Supercoppa europea: Zidane batte Mou nella notte delle stelle

All’Arena Philip II di Skopje, capitale della Macedonia, va in scena il primo appuntamento degno di nota della nuova stagione calcistica europea, ossia la sfida tra il Real Madrid di Zinédine Zidane e il Manchester United di José Mourinho, incontro valevole per la Supercoppa europea, avendo i blancos vinto la scorsa edizione della Champions League e i Red Devils quella dell’Europa League, battendo rispettivamente Juventus e Ajax in finale.

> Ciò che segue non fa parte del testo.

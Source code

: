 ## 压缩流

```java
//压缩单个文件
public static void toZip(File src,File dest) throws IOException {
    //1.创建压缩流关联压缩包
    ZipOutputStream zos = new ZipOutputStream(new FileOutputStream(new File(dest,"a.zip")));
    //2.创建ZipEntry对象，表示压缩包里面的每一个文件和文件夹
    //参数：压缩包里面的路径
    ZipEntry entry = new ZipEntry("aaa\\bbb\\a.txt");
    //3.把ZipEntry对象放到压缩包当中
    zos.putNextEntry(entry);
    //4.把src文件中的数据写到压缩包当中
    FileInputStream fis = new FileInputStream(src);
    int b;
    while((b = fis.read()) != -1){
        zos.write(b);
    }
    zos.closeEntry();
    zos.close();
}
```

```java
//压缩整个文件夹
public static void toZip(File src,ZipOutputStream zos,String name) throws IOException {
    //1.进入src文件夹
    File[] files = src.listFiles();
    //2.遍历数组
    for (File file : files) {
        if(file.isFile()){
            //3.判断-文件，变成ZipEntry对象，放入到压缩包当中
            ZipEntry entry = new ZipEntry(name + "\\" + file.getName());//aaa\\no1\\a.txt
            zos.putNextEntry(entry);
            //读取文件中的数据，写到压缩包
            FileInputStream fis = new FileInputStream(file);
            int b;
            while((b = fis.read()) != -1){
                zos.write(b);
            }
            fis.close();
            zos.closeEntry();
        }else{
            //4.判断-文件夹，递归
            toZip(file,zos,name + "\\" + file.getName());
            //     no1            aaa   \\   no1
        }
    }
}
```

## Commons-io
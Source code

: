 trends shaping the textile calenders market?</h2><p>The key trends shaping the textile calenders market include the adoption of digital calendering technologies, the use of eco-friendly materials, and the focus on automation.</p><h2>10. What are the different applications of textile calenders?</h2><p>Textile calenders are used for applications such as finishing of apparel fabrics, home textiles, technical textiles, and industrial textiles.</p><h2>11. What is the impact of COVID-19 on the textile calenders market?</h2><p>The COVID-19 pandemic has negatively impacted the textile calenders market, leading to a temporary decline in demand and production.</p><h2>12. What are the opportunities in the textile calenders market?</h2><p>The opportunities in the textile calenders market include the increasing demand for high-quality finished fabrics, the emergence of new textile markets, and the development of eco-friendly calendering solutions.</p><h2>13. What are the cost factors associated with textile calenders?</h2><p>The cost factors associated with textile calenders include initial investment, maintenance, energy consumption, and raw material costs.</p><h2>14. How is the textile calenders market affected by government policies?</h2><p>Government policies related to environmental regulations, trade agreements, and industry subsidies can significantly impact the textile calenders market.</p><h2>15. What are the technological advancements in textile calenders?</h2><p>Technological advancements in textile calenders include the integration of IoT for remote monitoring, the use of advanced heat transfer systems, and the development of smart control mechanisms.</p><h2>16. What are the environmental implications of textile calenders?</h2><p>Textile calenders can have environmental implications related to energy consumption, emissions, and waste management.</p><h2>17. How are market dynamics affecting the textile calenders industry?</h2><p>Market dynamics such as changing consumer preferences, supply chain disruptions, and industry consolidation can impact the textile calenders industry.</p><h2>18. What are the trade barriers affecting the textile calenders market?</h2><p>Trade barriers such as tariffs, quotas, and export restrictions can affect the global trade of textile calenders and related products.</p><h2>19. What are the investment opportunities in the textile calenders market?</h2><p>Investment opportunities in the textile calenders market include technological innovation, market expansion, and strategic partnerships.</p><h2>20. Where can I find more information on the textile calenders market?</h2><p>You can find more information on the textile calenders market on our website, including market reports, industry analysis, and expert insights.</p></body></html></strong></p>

Ad aggiudicarsi il trofeo è la formazione spagnola, rivelatasi una vera e propria acchiappatutto incontentabile: per le merengues si tratta della terza Supercoppa europea vinta negli ultimi quattro anni, la quarta in generale. Decisive le reti di Casemiro e Isco tra la metà del primo tempo e l’inizio della ripresa, che hanno reso vano il tentativo degli inglesi di rientrare in partita, in virtù della rete di Lukaku poco dopo l’ora di gioco e di un forcing finale che non ha però prodotto i risultati sperati. Il mondo del pallone del Vecchio Continente era andato in vacanza con il Real Madrid sul tetto d’Europa e al suo ritorno le cose non cambiano: per ciò che concerne le finali, la formazione spagnola non si fa mai trovare impreparata, confermando ogni volta il suo eccezionale feeling col fascino dei titoli più importanti d’Europa e del mondo.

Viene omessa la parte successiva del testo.